Segment Open

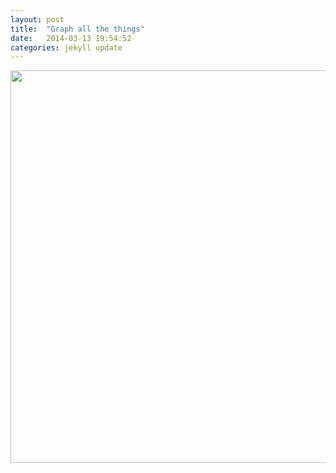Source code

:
 ```yaml
---
layout: post
title:  "Graph all the things"
date:   2014-03-13 19:54:52
categories: jekyll update
---
```


<img src="http://treasure.diylol.com/uploads/post/image/587658/resized_all-the-things-meme-generator-graph-all-the-things-9ec157.jpg" width="628">
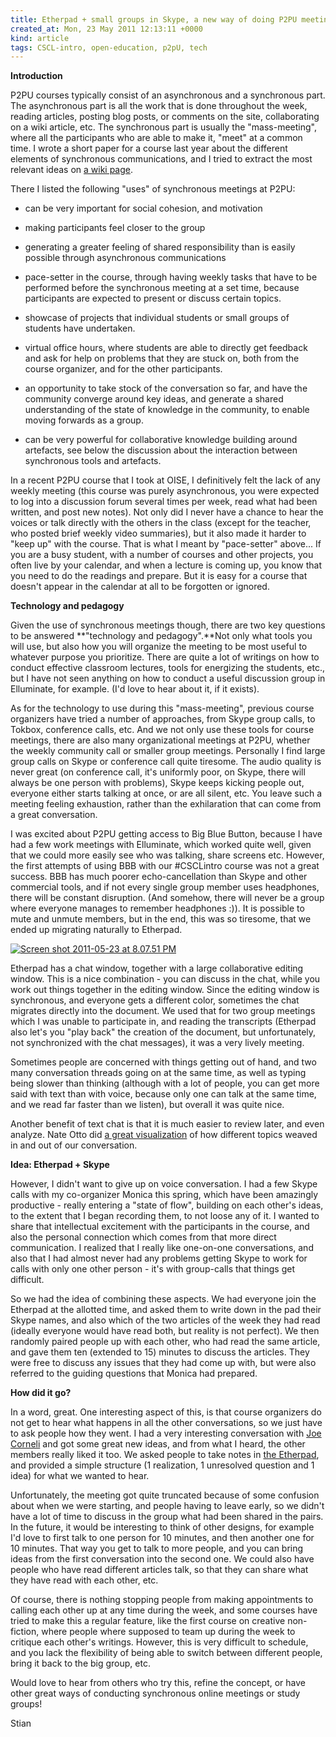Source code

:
 ```yaml
---
title: Etherpad + small groups in Skype, a new way of doing P2PU meetings
created_at: Mon, 23 May 2011 12:13:11 +0000
kind: article
tags: CSCL-intro, open-education, p2pU, tech
---
```


**Introduction**

P2PU courses typically consist of an asynchronous and a synchronous
part. The asynchronous part is all the work that is done throughout the
week, reading articles, posting blog posts, or comments on the site,
collaborating on a wiki article, etc. The synchronous part is usually
the "mass-meeting", where all the participants who are able to make it,
"meet" at a common time. I wrote a short paper for a course last year
about the different elements of synchronous communications, and I tried
to extract the most relevant ideas on [a wiki
page](http://reganmian.net/wiki/Synchronous_meetings).

There I listed the following "uses" of synchronous meetings at P2PU:

-   can be very important for social cohesion, and motivation
  -   making participants feel closer to the group
  -   generating a greater feeling of shared responsibility than is
      easily possible through asynchronous communications

-   pace-setter in the course, through having weekly tasks that have to
  be performed before the synchronous meeting at a set time, because
  participants are expected to present or discuss certain topics.
-   showcase of projects that individual students or small groups of
  students have undertaken.
-   virtual office hours, where students are able to directly get
  feedback and ask for help on problems that they are stuck on, both
  from the course organizer, and for the other participants.
-   an opportunity to take stock of the conversation so far, and have
  the community converge around key ideas, and generate a shared
  understanding of the state of knowledge in the community, to enable
  moving forwards as a group.
-   can be very powerful for collaborative knowledge building around
  artefacts, see below the discussion about the interaction between
  synchronous tools and artefacts.

In a recent P2PU course that I took at OISE, I definitively felt the
lack of any weekly meeting (this course was purely asynchronous, you
were expected to log into a discussion forum several times per week,
read what had been written, and post new notes). Not only did I never
have a chance to hear the voices or talk directly with the others in the
class (except for the teacher, who posted brief weekly video summaries),
but it also made it harder to "keep up" with the course. That is what I
meant by "pace-setter" above... If you are a busy student, with a number
of courses and other projects, you often live by your calendar, and when
a lecture is coming up, you know that you need to do the readings and
prepare. But it is easy for a course that doesn't appear in the calendar
at all to be forgotten or ignored.

**Technology and pedagogy**

Given the use of synchronous meetings though, there are two key
questions to be answered **"technology and pedagogy".**Not only what
tools you will use, but also how you will organize the meeting to be
most useful to whatever purpose you prioritize. There are quite a lot of
writings on how to conduct effective classroom lectures, tools for
energizing the students, etc., but I have not seen anything on how to
conduct a useful discussion group in Elluminate, for example. (I'd love
to hear about it, if it exists).

As for the technology to use during this "mass-meeting", previous course
organizers have tried a number of approaches, from Skype group calls, to
Tokbox, conference calls, etc. And we not only use these tools for
course meetings, there are also many organizational meetings at P2PU,
whether the weekly community call or smaller group meetings. Personally
I find large group calls on Skype or conference call quite tiresome. The
audio quality is never great (on conference call, it's uniformly poor,
on Skype, there will always be one person with problems), Skype keeps
kicking people out, everyone either starts talking at once, or are all
silent, etc. You leave such a meeting feeling exhaustion, rather than
the exhilaration that can come from a great conversation.

I was excited about P2PU getting access to Big Blue Button, because I
have had a few work meetings with Elluminate, which worked quite well,
given that we could more easily see who was talking, share screens etc.
However, the first attempts of using BBB with our \#CSCLintro course was
not a great success. BBB has much poorer echo-cancellation than Skype
and other commercial tools, and if not every single group member uses
headphones, there will be constant disruption. (And somehow, there will
never be a group where everyone manages to remember headphones :)). It
is possible to mute and unmute members, but in the end, this was so
tiresome, that we ended up migrating naturally to Etherpad.

[![](http://reganmian.net/blog/wp-content/uploads/2011/05/Screen-shot-2011-05-23-at-8.07.51-PM.png "Screen shot 2011-05-23 at 8.07.51 PM")](http://reganmian.net/blog/wp-content/uploads/2011/05/Screen-shot-2011-05-23-at-8.07.51-PM.png)

Etherpad has a chat window, together with a large collaborative editing
window. This is a nice combination - you can discuss in the chat, while
you work out things together in the editing window. Since the editing
window is synchronous, and everyone gets a different color, sometimes
the chat migrates directly into the document. We used that for two group
meetings which I was unable to participate in, and reading the
transcripts (Etherpad also let's you "play back" the creation of the
document, but unfortunately, not synchronized with the chat messages),
it was a very lively meeting.

Sometimes people are concerned with things getting out of hand, and two
many conversation threads going on at the same time, as well as typing
being slower than thinking (although with a lot of people, you can get
more said with text than with voice, because only one can talk at the
same time, and we read far faster than we listen), but overall it was
quite nice.

Another benefit of text chat is that it is much easier to review later,
and even analyze. Nate Otto did [a great
visualization](http://ottonomy.net/temp/cscl-intro/interactive-chatlog-wk3.html)
of how different topics weaved in and out of our conversation.

**Idea: Etherpad + Skype**

However, I didn't want to give up on voice conversation. I had a few
Skype calls with my co-organizer Monica this spring, which have been
amazingly productive - really entering a "state of flow", building on
each other's ideas, to the extent that I began recording them, to not
loose any of it. I wanted to share that intellectual excitement with the
participants in the course, and also the personal connection which comes
from that more direct communication. I realized that I really like
one-on-one conversations, and also that I had almost never had any
problems getting Skype to work for calls with only one other person -
it's with group-calls that things get difficult.

So we had the idea of combining these aspects. We had everyone join the
Etherpad at the allotted time, and asked them to write down in the pad
their Skype names, and also which of the two articles of the week they
had read (ideally everyone would have read both, but reality is not
perfect). We then randomly paired people up with each other, who had
read the same article, and gave them ten (extended to 15) minutes to
discuss the articles. They were free to discuss any issues that they had
come up with, but were also referred to the guiding questions that
Monica had prepared.

**How did it go?**

In a word, great. One interesting aspect of this, is that course
organizers do not get to hear what happens in all the other
conversations, so we just have to ask people how they went. I had a very
interesting conversation with [Joe Corneli](http://metameso.org/~joe/)
and got some great new ideas, and from what I heard, the other members
really liked it too. We asked people to take notes in [the
Etherpad](http://pad.p2pu.org/cscl), and provided a simple structure (1
realization, 1 unresolved question and 1 idea) for what we wanted to
hear.

Unfortunately, the meeting got quite truncated because of some confusion
about when we were starting, and people having to leave early, so we
didn't have a lot of time to discuss in the group what had been shared
in the pairs. In the future, it would be interesting to think of other
designs, for example I'd love to first talk to one person for 10
minutes, and then another one for 10 minutes. That way you get to talk
to more people, and you can bring ideas from the first conversation into
the second one. We could also have people who have read different
articles talk, so that they can share what they have read with each
other, etc.

Of course, there is nothing stopping people from making appointments to
calling each other up at any time during the week, and some courses have
tried to make this a regular feature, like the first course on creative
non-fiction, where people where supposed to team up during the week to
critique each other's writings. However, this is very difficult to
schedule, and you lack the flexibility of being able to switch between
different people, bring it back to the big group, etc.

Would love to hear from others who try this, refine the concept, or have
other great ways of conducting synchronous online meetings or study
groups!

Stian
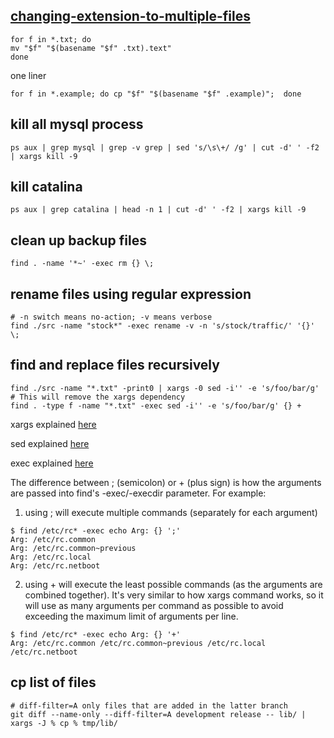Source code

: [changing-extension-to-multiple-files](http://unix.stackexchange.com/questions/19654/changing-extension-to-multiple-files)
---
```shell
for f in *.txt; do
mv "$f" "$(basename "$f" .txt).text"
done
```
one liner
```
for f in *.example; do cp "$f" "$(basename "$f" .example)";  done
```


kill all mysql process
---
```
ps aux | grep mysql | grep -v grep | sed 's/\s\+/ /g' | cut -d' ' -f2 | xargs kill -9
```


kill catalina
---
```shell
ps aux | grep catalina | head -n 1 | cut -d' ' -f2 | xargs kill -9
```

clean up backup files
---
```shell
find . -name '*~' -exec rm {} \;
```

rename files using regular expression
---
```shell
# -n switch means no-action; -v means verbose
find ./src -name "stock*" -exec rename -v -n 's/stock/traffic/' '{}' \;
```

find and replace files recursively
---
```shell
find ./src -name "*.txt" -print0 | xargs -0 sed -i'' -e 's/foo/bar/g'
# This will remove the xargs dependency
find . -type f -name "*.txt" -exec sed -i'' -e 's/foo/bar/g' {} +
```

xargs explained [here](https://linux.die.net/man/1/xargs)

sed explained [here](http://www.grymoire.com/Unix/Sed.html#uh-62h)

exec explained [here](https://unix.stackexchange.com/questions/195939/what-is-meaning-of-in-finds-exec-command)


The difference between ; (semicolon) or + (plus sign) is how the arguments are passed into find's -exec/-execdir parameter. For example:

1. using ; will execute multiple commands (separately for each argument)

```
$ find /etc/rc* -exec echo Arg: {} ';'
Arg: /etc/rc.common
Arg: /etc/rc.common~previous
Arg: /etc/rc.local
Arg: /etc/rc.netboot
```
2. using + will execute the least possible commands (as the arguments are combined together). It's very similar to how xargs command works, so it will use as many arguments per command as possible to avoid exceeding the maximum limit of arguments per line.

```
$ find /etc/rc* -exec echo Arg: {} '+'
Arg: /etc/rc.common /etc/rc.common~previous /etc/rc.local /etc/rc.netboot
```

cp list of files
---
```
# diff-filter=A only files that are added in the latter branch
git diff --name-only --diff-filter=A development release -- lib/ | xargs -J % cp % tmp/lib/
```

Segment Closed

Exercise description: Out of the records, collect only those lines that contain the string "where".

Answer space:
the "mass-meeting", where all the participants who are able to make it,
-   virtual office hours, where students are able to directly get
never be a group where everyone manages to remember headphones :)). It
non-fiction, where people where supposed to team up during the week to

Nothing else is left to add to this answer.